There are only a few certainties in life. And since 2008, Marvel delivering a good superhero movie is as certain as you can get. Captain Marvel is the 21st film in the Marvel Cinematic Universe movie franchise and while their track record will remain intact, it's the first movie where we felt that Marvel Studio's mastery of the superhero movie formula is starting to be a bad thing. 



Marvel still comes out with movies that surprise us from time to time. Guardians of the Galaxy was a breath of fresh air and Spiderman: Into the Spiderverse, while technically not part of the MCU, was the most refreshing superhero movie we’ve had in a long while. Captain Marvel was not one of those movies, though.
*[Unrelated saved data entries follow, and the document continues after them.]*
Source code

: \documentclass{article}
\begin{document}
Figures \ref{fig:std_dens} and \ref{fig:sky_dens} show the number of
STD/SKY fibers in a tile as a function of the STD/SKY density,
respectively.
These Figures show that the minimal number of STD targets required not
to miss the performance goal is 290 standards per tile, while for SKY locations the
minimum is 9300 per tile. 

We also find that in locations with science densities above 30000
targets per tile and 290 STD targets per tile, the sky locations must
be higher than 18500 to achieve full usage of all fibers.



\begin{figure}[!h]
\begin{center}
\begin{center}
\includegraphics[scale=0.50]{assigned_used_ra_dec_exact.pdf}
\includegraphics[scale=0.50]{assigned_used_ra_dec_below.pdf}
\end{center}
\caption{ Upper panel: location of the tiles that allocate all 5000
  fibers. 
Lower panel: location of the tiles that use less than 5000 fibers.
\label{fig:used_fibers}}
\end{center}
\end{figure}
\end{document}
To be frank, it bordered on if-you’ve-seen-one-you’ve-seen-‘em-all territory. The impeccable CGI, the quirky choice of songs, the villain with misguided morals, the hero that overcomes—all these can be said about a handful of MCU movies that came before Captain Marvel. Marvel knows this formula works (DC can’t seem to figure it out completely, though) and while more of the same isn’t necessarily bad, it definitely does not lend itself to many memorable moments.


All the same tropes and devices that the MCU has so brilliantly explored all these years are present in Captain Marvel—which is to say nothing new is brought to the table. There were the obligatory plot twists but none that will stick with you after the reveal (there was one twist we saw coming from a mile away). The use of humor and plenty of '90s pop culture references were appreciated but hardly new since Guardians and Thor: Ragnarok. Then there was the premise of breaking barriers with Carol Danvers being the first female lead in the MCU (which was probably the one thing DC did first over Marvel). But this was no Black Panther and this is by no means a landmark film from a cultural or societal standpoint.
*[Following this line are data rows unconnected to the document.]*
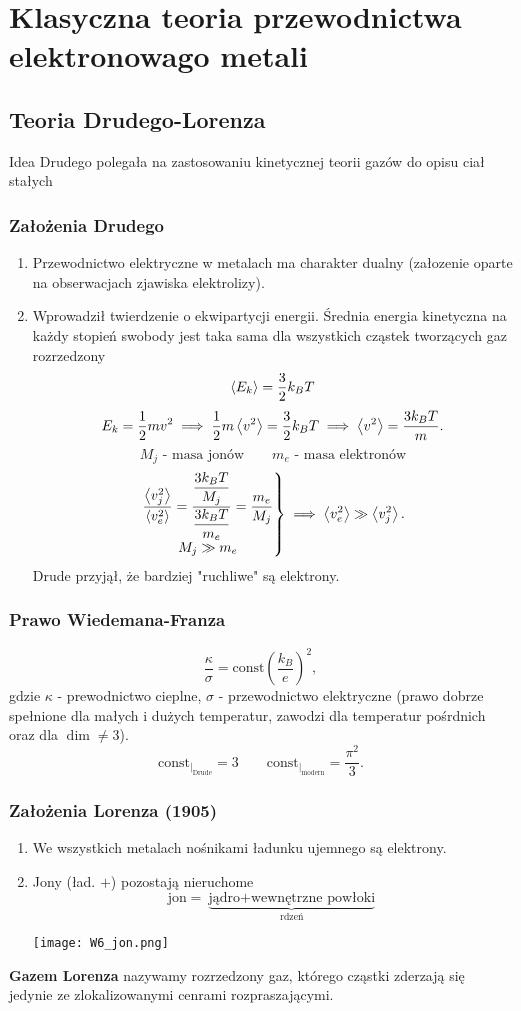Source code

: \section{Klasyczna teoria przewodnictwa elektronowago metali}
\subsection{Teoria Drudego-Lorenza}
Idea Drudego polegała na zastosowaniu kinetycznej teorii gazów do opisu ciał stałych
\subsubsection{Założenia Drudego}
\begin{enumerate}
\item Przewodnictwo elektryczne w metalach ma charakter dualny 
(załozenie oparte na obserwacjach zjawiska elektrolizy). 
\item Wprowadził twierdzenie o ekwipartycji energii. Średnia energia kinetyczna na 
każdy stopień swobody jest taka sama dla wszystkich cząstek tworzących gaz 
rozrzedzony
$$ \left< E_k \right> = \dfrac{3}{2} k_B T $$
$$ E_k = \dfrac{1}{2}mv^2 \implies \dfrac{1}{2}m \left< v^2 \right> = \dfrac{3}{2}k_B T
\implies \left< v^2 \right> = \dfrac{3 k_B T}{m}.$$
$$M_j  \mbox{ - masa jonów} \qquad m_e \mbox{ - masa elektronów}$$
$$	\left. \begin{matrix} \dfrac{\left< v_j^2 \right>}{\left< v_e^2 \right>}= 
\dfrac{\dfrac{3k_BT}{M_j}}{\dfrac{3k_BT}{m_e}} = \dfrac{m_e}{M_j} \\
M_j \gg m_e \end{matrix} \right\} \implies \left< v_e^2 \right> \gg \left< v_j^2 \right>.$$
Drude przyjął, że bardziej "ruchliwe" są elektrony.
\end{enumerate}
\subsubsection{Prawo Wiedemana-Franza}
$$ \dfrac{\kappa}{\sigma} = \mbox{const} \left( \dfrac{k_B}{e} \right)^2,$$
gdzie $\kappa$ - prewodnictwo cieplne, $\sigma$ - przewodnictwo elektryczne 
(prawo dobrze spełnione dla małych i dużych temperatur, zawodzi dla temperatur 
pośrdnich oraz dla $\dim \neq 3$).
$$ \mbox{const}_{\Big|_{\mbox{Drude}}} = 3 \qquad \mbox{const}_{\Big|_{
\mbox{modern}}} = \dfrac{\pi^2}{3}.$$
\subsubsection{Założenia Lorenza (1905)}
\begin{enumerate}
\item We wszystkich metalach nośnikami ładunku ujemnego są elektrony.
\item Jony (ład. $+$) pozostają nieruchome
$$ \mbox{jon}= \underbrace{\mbox{jądro}+
\mbox{wewnętrzne powłoki}}_{\mbox{rdzeń}}$$
\begin{center} \texttt{[image: W6\_jon.png]} \end{center}
\end{enumerate}
\textbf{Gazem Lorenza} nazywamy rozrzedzony gaz, którego cząstki zderzają się 
jedynie ze zlokalizowanymi cenrami rozpraszającymi.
The material tried to play on Danvers being a woman and a human (which, apparently, in the grand scheme of the universe can be classified as a weakness), which is effective in theory and has worked in various forms in other MCU films before. But Captain Marvel tried too hard to push these conflicts on us when Danvers' womanhood and human-ness ultimately don’t matter when she is revealed to be such an unbeatable force (which is the same reason why we think there hasn’t been a great Superman movie, but that’s a completely different story). Fortunately, the cast in its entirety delivered a good enough performance that managed to make it all seem somewhat believable.
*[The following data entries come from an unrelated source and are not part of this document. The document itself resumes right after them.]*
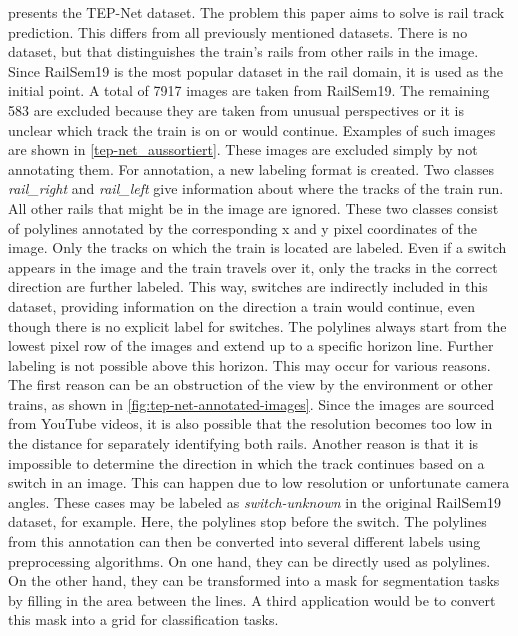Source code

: \cite{tepNet2024} presents the \ac{TEP}-Net dataset.
The problem this paper aims to solve is rail track prediction.
This differs from all previously mentioned datasets.
There is no dataset, but \cite{tepNet2024} that distinguishes the train's rails from other rails in the image.
Since RailSem19 is the most popular dataset in the rail domain, it is used as the initial point.
A total of 7917 images are taken from RailSem19.
The remaining 583 are excluded because they are taken from unusual perspectives or it is unclear which track the train is on or would continue.
Examples of such images are shown in \autoref{tep-net_aussortiert}.
These images are excluded simply by not annotating them.
For annotation, a new labeling format is created.
Two classes \textit{rail\_right} and \textit{rail\_left} give information about where the tracks of the train run.
All other rails that might be in the image are ignored.
These two classes consist of polylines annotated by the corresponding x and y pixel coordinates of the image.
Only the tracks on which the train is located are labeled.
Even if a switch appears in the image and the train travels over it, only the tracks in the correct direction are further labeled.
This way, switches are indirectly included in this dataset, providing information on the direction a train would continue, even though there is no explicit label for switches.
The polylines always start from the lowest pixel row of the images and extend up to a specific horizon line.
Further labeling is not possible above this horizon.
This may occur for various reasons.
The first reason can be an obstruction of the view by the environment or other trains, as shown in \autoref{fig:tep-net-annotated-images}.
Since the images are sourced from YouTube videos, it is also possible that the resolution becomes too low in the distance for separately identifying both rails.
Another reason is that it is impossible to determine the direction in which the track continues based on a switch in an image.
This can happen due to low resolution or unfortunate camera angles.
These cases may be labeled as \textit{switch-unknown} in the original RailSem19 dataset, for example.
Here, the polylines stop before the switch.
The polylines from this annotation can then be converted into several different labels using preprocessing algorithms.
On one hand, they can be directly used as polylines.
On the other hand, they can be transformed into a mask for segmentation tasks by filling in the area between the lines.
A third application would be to convert this mask into a grid for classification tasks.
There's no doubt about it: Marvel wields its own genre-specific formula with surgical precision. And it does so again with Captain Marvel. But it’s the calculated moves brought about by such proficiency that cause this movie to suffer from a lack of something special. Marvel is at their best when they venture out of the box they've created for themselves. Captain Marvel is another good superhero(ine) flick from the MCU which fits squarely inside that box and, in being viewed within the context of the franchise it belongs to, unfortunately becomes quite generic. Aside from tying up a few story arcs (including minor ones such as how Nick Fury lost his eye) we see this movie as merely a front act for the Avengers: Endgame—a good front act we don’t mind seeing, but one that only serves to keep us satisfied until the main event.